◆ **RECORDS SUPPLIED**
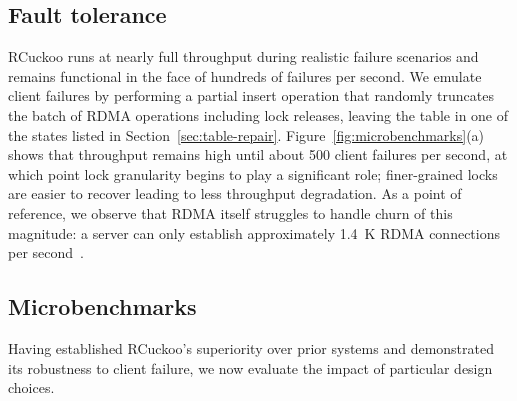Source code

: 
\subsection{Fault tolerance}


RCuckoo runs at nearly full throughput during realistic
failure scenarios and remains functional in the face of
hundreds of failures per second.
We emulate client failures by
performing a partial insert operation that randomly truncates the
batch of RDMA operations including lock releases, leaving the table
in one of the  states listed in
Section~\ref{sec:table-repair}.
Figure~\ref{fig:microbenchmarks}(a) shows that
throughput remains high until about 500 client failures per second, at
which point lock granularity begins to play a significant role;
finer-grained locks are easier to recover leading to less throughput
degradation.
As a point of reference, we observe that RDMA itself struggles to handle churn of this magnitude:
a server can only
establish approximately 1.4~K RDMA connections per second~\cite{xrdma}.

\subsection{Microbenchmarks}
\label{ss:mb}

Having established RCuckoo's superiority over prior systems and
demonstrated its robustness to client failure, we now evaluate the
impact of particular design choices.





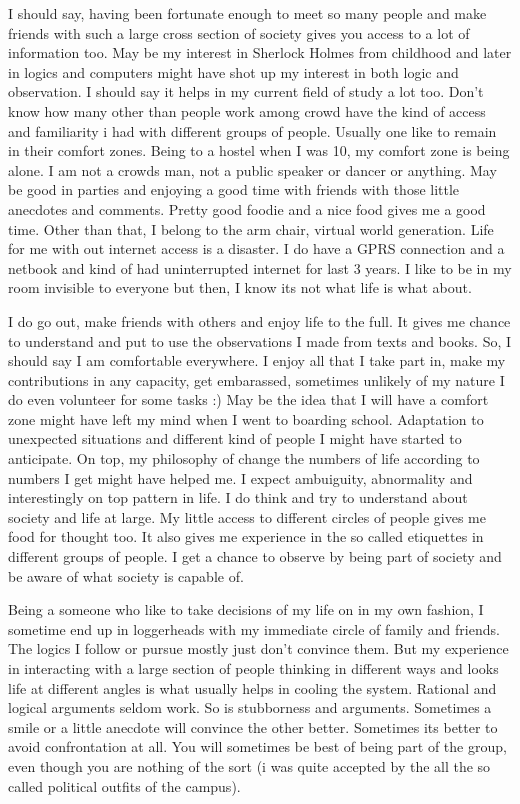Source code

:I should say, having been fortunate enough to meet so many people and make friends with such a 
large cross section of society gives you access to a lot of information too. May be my interest
in Sherlock Holmes from childhood and later in logics and computers might have shot up my interest 
in both logic and observation. I should say it helps in my current field of study a lot too. Don't 
know how many other than people work among crowd have the kind of access and familiarity i had with
different groups of people. Usually one like to remain in their comfort zones. Being to a hostel 
when I was 10, my comfort zone is being alone. I am not a crowds man, not a public speaker or dancer 
or anything. May be good in parties and enjoying a good time with friends with those little anecdotes
and comments. Pretty good foodie and a nice food gives me a good time. Other than that, I belong to 
the arm chair, virtual world generation. Life for me with out internet access is a disaster. I do have
a GPRS connection and a netbook and kind of had uninterrupted internet for last 3 years. I like to 
be in my room invisible to everyone but then, I know its not what life is what about. 

I do go out, make friends with others and enjoy life to the full. It gives me chance to understand 
and put to use the observations I made from texts and books. So, I should say I am comfortable
everywhere. I enjoy all that I take part in, make my contributions in any capacity, get embarassed,
sometimes unlikely of my nature I do even volunteer for some tasks :) May be the idea that I will 
have a comfort zone might have left my mind when I went to boarding school. Adaptation to 
unexpected situations and different kind of people I might have started to anticipate. On top, 
my philosophy of change the numbers of life according to numbers I get might have helped me. I 
expect ambuiguity, abnormality and interestingly on top pattern in life. I do think and try to
understand about society and life at large. My little access to different circles of people gives 
me food for thought too. It also gives me experience in the so called etiquettes in different 
groups of people. I get a chance to observe by being part of society and be aware of what society 
is capable of. 

Being a someone who like to take decisions of my life on in my own fashion, I sometime end up in
loggerheads with my immediate circle of family and friends. The logics I follow or pursue mostly 
just don't convince them. But my experience in interacting with a large section of people thinking 
in different ways and looks life at different angles is what usually helps in cooling the system.
Rational and logical arguments seldom work. So is stubborness and arguments. Sometimes a smile or 
a little anecdote will convince the other better. Sometimes its better to avoid confrontation at 
all. You will sometimes be best of being part of the group, even though you are nothing of the 
sort (i was quite accepted by the all the so called political outfits of the campus).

◆ **EXERCISE GOAL**
Output everything in the material exactly. Pictures stay out of it.

◆ **SOLVED EXERCISE**
Source code

: 
\subsection{Fault tolerance}


RCuckoo runs at nearly full throughput during realistic
failure scenarios and remains functional in the face of
hundreds of failures per second.
We emulate client failures by
performing a partial insert operation that randomly truncates the
batch of RDMA operations including lock releases, leaving the table
in one of the  states listed in
Section~\ref{sec:table-repair}.
Figure~\ref{fig:microbenchmarks}(a) shows that
throughput remains high until about 500 client failures per second, at
which point lock granularity begins to play a significant role;
finer-grained locks are easier to recover leading to less throughput
degradation.
As a point of reference, we observe that RDMA itself struggles to handle churn of this magnitude:
a server can only
establish approximately 1.4~K RDMA connections per second~\cite{xrdma}.

\subsection{Microbenchmarks}
\label{ss:mb}

Having established RCuckoo's superiority over prior systems and
demonstrated its robustness to client failure, we now evaluate the
impact of particular design choices.





Source code

:I should say, having been fortunate enough to meet so many people and make friends with such a 
large cross section of society gives you access to a lot of information too. May be my interest
in Sherlock Holmes from childhood and later in logics and computers might have shot up my interest 
in both logic and observation. I should say it helps in my current field of study a lot too. Don't 
know how many other than people work among crowd have the kind of access and familiarity i had with
different groups of people. Usually one like to remain in their comfort zones. Being to a hostel 
when I was 10, my comfort zone is being alone. I am not a crowds man, not a public speaker or dancer 
or anything. May be good in parties and enjoying a good time with friends with those little anecdotes
and comments. Pretty good foodie and a nice food gives me a good time. Other than that, I belong to 
the arm chair, virtual world generation. Life for me with out internet access is a disaster. I do have
a GPRS connection and a netbook and kind of had uninterrupted internet for last 3 years. I like to 
be in my room invisible to everyone but then, I know its not what life is what about. 

I do go out, make friends with others and enjoy life to the full. It gives me chance to understand 
and put to use the observations I made from texts and books. So, I should say I am comfortable
everywhere. I enjoy all that I take part in, make my contributions in any capacity, get embarassed,
sometimes unlikely of my nature I do even volunteer for some tasks :) May be the idea that I will 
have a comfort zone might have left my mind when I went to boarding school. Adaptation to 
unexpected situations and different kind of people I might have started to anticipate. On top, 
my philosophy of change the numbers of life according to numbers I get might have helped me. I 
expect ambuiguity, abnormality and interestingly on top pattern in life. I do think and try to
understand about society and life at large. My little access to different circles of people gives 
me food for thought too. It also gives me experience in the so called etiquettes in different 
groups of people. I get a chance to observe by being part of society and be aware of what society 
is capable of. 

Being a someone who like to take decisions of my life on in my own fashion, I sometime end up in
loggerheads with my immediate circle of family and friends. The logics I follow or pursue mostly 
just don't convince them. But my experience in interacting with a large section of people thinking 
in different ways and looks life at different angles is what usually helps in cooling the system.
Rational and logical arguments seldom work. So is stubborness and arguments. Sometimes a smile or 
a little anecdote will convince the other better. Sometimes its better to avoid confrontation at 
all. You will sometimes be best of being part of the group, even though you are nothing of the 
sort (i was quite accepted by the all the so called political outfits of the campus).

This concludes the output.